La Pietra Cappa, in Aspromonte, nelle cui vicinanze sono stati trovati i resti di uno dei tanti sequestrati di 'ndrangheta
«Ci rivolgiamo a voi con una richiesta ben precisa: restituite il corpo di Vincenzo Medici alla sua famiglia, dimostrando, in tal modo, umanità nei confronti di un defunto». Lo scrivono gli alunni della Scuola secondaria di Primo grado M. Macrì di Bianco (Reggio Calabria). Ed è un ritorno a più di 28 anni fa, a quella notte del 21 dicembre 1989, quando venne sequestrato Vincenzo Madici, 64 anni, imprenditore florovivaistico di Bianco. Non tornò più a casa, né i sequestratori fecero mai ritrovare il suo corpo, malgrado i tanti appelli della famiglia. La ’ndrangheta non ha queste sensibilità, tanto meno chi in quegli anni coordinava la 'cabina di regia' dei sequestri di persona, famiglie mafiose tristemente note come i Barbaro, i Morabito, i Pelle, i Romeo, ritenuti responsabili di ben tredici rapimenti, tra i quali proprio quello dell’imprenditore di Bianco.
I mafiosi vorrebbero che non si ricordasse, ma c’è chi tiene in piedi la memoria e la trasmette ai più giovani. La lettera degli alunni di Bianco nasce, infatti, dalla collaborazione tra gli insegnanti e l’associazione Libera della Locride, come ci racconta Deborah Cartisano, figlia di Adolfo, per tutti Lollò, fotografo di Bovalino, l’ultimo dei sequestrati dalla ’ndrangheta, il 22 luglio 1993. Anche lui mai tornato a casa.
Ma dopo una toccante lettera di Deborah, quella volta arrivò un segnale, il 'cuore di pietra' di un sequestratore si sciolse, e una lettera anonima nel 2003 permise di trovare i resti del suo corpo, sepolti in pieno Aspromonte, ai piedi dell’enorme monolite chiamato Pietra Cappa.
Non così è stato per Vincenzo Medici, come per una altra decina di sequestrati. Sicuramente anche loro rimasti tra i boschi e le rocce dell’Aspromonte. Così ora si alza la voce dei bambini di Bianco. Non un caso visto che oltre a essere un bravo imprenditore, Vincenzo si impegnava proprio coi piccoli del suo paese. E ora dopo tanti anni i figli di quei bambini si ricordano di lui. «L’articolo 13 della Costituzione italiana – scrivono – recita: 'La libertà personale è inviolabile. Non è ammessa alcuna forma di detenzione, di ispezione o perquisizione personale, né qualsiasi altra restrizione della libertà personale, se non per atto motivato dall’autorità giudiziaria...'. Ispirandoci a questo articolo, vorremmo sottolineare che il diritto alla libertà è sancito dalla nostra Costituzione, è un diritto umano e voi l’avete violato con il sequestro di Vincenzo Medici, un caro membro della nostra comunità».

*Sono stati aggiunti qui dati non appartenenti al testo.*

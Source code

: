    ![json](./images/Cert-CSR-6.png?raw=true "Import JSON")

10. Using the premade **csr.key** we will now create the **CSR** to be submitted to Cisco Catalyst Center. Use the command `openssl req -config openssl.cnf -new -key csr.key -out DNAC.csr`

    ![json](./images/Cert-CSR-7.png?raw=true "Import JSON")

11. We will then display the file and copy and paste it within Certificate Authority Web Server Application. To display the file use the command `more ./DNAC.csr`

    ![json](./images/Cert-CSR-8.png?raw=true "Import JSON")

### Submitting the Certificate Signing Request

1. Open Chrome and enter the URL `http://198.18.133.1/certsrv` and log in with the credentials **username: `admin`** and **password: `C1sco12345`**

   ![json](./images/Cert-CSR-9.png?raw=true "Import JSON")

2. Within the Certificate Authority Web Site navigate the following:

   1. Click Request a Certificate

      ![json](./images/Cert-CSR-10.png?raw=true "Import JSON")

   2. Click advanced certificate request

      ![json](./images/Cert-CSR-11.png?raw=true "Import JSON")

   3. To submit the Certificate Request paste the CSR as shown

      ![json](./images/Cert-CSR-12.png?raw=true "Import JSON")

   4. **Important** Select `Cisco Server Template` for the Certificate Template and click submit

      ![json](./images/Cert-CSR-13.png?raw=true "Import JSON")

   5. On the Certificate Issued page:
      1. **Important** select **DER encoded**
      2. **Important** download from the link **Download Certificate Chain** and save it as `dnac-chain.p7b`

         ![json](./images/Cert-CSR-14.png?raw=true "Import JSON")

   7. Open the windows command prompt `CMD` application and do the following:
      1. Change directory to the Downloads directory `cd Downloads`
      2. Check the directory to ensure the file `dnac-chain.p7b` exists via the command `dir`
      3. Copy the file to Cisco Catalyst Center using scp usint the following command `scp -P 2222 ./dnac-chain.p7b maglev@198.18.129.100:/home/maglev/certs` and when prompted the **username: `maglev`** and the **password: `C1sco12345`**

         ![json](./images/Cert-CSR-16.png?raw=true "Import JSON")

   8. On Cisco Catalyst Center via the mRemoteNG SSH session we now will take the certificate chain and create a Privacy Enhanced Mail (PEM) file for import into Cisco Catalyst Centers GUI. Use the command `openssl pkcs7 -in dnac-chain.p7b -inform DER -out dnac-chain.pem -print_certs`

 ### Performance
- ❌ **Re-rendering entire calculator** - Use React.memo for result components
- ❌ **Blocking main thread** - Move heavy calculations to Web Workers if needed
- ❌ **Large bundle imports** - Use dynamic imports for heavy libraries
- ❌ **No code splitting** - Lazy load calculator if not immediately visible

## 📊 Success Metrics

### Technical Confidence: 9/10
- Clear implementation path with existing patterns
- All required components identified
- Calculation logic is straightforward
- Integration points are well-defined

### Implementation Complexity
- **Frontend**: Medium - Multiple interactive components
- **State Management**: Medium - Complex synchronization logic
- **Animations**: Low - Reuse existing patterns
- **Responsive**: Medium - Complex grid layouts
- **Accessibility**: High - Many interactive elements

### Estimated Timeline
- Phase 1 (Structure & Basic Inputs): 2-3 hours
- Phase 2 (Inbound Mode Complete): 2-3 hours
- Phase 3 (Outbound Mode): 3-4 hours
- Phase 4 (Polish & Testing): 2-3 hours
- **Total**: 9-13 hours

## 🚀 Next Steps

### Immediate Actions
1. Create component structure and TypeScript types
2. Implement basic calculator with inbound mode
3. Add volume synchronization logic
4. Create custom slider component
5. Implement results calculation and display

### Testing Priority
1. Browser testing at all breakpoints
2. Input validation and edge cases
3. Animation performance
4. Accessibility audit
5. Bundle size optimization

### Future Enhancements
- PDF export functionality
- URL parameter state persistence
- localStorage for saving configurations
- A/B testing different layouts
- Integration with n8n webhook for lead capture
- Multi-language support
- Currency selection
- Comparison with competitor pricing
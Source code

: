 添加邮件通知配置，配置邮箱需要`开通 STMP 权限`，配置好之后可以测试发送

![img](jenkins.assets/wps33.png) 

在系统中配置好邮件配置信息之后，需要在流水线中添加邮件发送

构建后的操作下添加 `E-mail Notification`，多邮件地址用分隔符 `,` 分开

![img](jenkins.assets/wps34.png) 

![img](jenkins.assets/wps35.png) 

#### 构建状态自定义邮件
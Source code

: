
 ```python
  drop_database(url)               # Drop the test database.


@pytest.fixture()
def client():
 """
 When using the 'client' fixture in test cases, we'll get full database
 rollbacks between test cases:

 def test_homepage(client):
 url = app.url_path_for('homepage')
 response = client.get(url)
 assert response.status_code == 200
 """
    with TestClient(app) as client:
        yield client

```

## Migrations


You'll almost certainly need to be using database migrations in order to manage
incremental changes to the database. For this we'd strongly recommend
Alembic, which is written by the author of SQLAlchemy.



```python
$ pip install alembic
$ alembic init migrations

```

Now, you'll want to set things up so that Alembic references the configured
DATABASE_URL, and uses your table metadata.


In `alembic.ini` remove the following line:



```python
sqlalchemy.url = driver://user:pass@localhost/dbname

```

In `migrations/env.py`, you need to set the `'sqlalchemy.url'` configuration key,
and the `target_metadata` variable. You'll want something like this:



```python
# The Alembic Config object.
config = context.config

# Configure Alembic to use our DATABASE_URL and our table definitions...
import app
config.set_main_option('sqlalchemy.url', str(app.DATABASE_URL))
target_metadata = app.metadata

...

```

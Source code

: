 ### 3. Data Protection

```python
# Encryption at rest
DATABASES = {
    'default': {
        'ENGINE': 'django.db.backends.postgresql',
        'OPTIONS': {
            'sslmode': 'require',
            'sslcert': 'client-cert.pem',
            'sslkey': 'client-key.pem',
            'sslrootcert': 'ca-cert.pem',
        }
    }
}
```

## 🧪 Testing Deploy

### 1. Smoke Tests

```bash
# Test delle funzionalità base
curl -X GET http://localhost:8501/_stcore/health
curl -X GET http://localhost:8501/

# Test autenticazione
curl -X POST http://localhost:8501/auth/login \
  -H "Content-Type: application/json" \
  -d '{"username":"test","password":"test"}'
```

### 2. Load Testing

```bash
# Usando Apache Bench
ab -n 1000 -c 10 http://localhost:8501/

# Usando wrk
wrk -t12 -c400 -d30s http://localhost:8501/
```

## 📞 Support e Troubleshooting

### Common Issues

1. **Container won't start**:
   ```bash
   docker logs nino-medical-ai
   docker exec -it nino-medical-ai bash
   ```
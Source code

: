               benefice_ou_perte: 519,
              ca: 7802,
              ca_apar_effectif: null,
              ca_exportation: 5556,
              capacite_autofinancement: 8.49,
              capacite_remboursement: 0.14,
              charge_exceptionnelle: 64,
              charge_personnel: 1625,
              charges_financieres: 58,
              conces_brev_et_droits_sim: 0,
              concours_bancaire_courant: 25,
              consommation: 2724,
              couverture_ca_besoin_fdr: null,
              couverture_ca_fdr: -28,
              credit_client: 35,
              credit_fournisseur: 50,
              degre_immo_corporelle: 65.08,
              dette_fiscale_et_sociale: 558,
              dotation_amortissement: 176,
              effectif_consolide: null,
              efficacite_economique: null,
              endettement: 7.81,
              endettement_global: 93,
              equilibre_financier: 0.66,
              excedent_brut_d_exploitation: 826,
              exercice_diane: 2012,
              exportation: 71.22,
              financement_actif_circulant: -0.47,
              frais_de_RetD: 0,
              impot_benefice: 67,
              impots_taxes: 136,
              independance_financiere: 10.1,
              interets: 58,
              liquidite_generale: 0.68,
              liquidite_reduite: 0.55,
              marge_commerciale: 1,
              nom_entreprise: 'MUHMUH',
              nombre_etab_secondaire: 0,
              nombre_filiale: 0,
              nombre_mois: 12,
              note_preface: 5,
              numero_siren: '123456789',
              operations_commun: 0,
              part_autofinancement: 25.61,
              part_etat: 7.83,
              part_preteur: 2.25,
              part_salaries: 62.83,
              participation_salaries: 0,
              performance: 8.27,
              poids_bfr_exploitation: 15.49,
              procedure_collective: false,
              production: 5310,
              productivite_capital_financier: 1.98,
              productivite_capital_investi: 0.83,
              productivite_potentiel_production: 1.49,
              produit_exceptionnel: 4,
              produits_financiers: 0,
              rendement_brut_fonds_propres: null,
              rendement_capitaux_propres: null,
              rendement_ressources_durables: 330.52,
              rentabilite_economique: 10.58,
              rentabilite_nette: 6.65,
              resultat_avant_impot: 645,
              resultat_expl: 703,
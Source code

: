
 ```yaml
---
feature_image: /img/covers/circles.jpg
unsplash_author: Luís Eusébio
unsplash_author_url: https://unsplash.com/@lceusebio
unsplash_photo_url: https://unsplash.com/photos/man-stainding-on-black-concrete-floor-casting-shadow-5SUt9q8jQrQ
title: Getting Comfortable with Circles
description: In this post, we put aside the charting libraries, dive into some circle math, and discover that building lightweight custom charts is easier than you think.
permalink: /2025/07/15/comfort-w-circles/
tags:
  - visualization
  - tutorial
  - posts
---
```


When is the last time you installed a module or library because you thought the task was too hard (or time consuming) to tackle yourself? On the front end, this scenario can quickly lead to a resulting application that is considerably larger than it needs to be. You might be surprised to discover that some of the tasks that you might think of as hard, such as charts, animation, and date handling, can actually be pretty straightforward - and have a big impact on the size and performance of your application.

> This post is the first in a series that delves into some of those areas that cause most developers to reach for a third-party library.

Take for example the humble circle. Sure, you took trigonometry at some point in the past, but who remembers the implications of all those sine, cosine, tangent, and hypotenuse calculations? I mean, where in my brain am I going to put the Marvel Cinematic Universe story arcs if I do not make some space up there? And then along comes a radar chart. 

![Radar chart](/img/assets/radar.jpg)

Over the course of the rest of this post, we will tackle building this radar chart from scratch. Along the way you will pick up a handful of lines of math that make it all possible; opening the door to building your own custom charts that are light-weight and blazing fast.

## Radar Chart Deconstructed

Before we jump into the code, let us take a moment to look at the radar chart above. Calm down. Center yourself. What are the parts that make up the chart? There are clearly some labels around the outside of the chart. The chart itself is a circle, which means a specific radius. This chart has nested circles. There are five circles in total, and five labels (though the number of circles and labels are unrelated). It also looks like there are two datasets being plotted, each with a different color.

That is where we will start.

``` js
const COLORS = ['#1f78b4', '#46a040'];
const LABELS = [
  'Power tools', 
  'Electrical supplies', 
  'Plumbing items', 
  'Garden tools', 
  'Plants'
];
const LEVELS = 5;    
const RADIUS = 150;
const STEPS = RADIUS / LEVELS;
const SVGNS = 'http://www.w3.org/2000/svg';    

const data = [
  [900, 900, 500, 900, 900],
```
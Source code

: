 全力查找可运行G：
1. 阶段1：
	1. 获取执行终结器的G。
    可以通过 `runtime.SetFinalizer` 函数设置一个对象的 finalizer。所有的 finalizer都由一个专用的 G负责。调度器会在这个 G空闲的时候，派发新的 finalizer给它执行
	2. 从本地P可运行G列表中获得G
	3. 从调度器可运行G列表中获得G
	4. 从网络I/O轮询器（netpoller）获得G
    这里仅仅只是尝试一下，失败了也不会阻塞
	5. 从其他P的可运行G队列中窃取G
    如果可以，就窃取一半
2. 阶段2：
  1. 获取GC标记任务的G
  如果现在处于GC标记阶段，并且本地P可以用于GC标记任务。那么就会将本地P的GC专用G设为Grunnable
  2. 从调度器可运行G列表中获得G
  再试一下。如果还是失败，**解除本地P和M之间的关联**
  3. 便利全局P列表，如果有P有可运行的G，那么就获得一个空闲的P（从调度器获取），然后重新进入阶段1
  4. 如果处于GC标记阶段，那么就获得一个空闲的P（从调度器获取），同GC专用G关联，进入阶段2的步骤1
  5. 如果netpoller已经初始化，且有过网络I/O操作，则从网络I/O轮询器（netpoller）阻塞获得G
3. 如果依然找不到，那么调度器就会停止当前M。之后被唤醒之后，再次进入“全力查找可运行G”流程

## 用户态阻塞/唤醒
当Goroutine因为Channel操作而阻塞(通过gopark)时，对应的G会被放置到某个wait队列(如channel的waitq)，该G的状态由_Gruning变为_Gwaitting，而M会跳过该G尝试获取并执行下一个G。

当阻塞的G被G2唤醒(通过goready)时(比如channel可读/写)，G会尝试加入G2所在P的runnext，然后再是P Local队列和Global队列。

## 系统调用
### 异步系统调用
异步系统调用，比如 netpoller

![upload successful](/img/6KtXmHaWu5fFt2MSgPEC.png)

I bambini di Bianco ricordano ai sequestratori e a chi sa, che «la sepoltura è un diritto umano e, per questo, la famiglia deve avere la possibilità di poter pregare sulla tomba del proprio caro». E da alunni studiosi citano Foscolo dei 'I Sepolcri'. Poi un tuffo nel passato, a terribili anni dei sequestri. «Noi siamo giovani e, per fortuna, non abbiamo vissuto il periodo di 'tensione' causato dai sequestri di persona ma, grazie alle iniziative sulla legalità intraprese e portate avanti dai nostri docenti, siamo venuti a conoscenza di questi tristi eventi. Abbiamo avuto modo di 'conoscere' la figura del nostro concittadino, uomo di grande umanità e disponibilità nei confronti del prossimo, e la sua tragica fine».
E torna il loro appello. «Per questo motivo noi giovani bianchesi vi rinnoviamo, ancora una volta, la richiesta di restituire il suo corpo ai familiari affinché possano dargli una degna sepoltura. Confidiamo nel trionfo dell’umanità ». Qualcuno avrà la dignità e l’umanità di rispondere?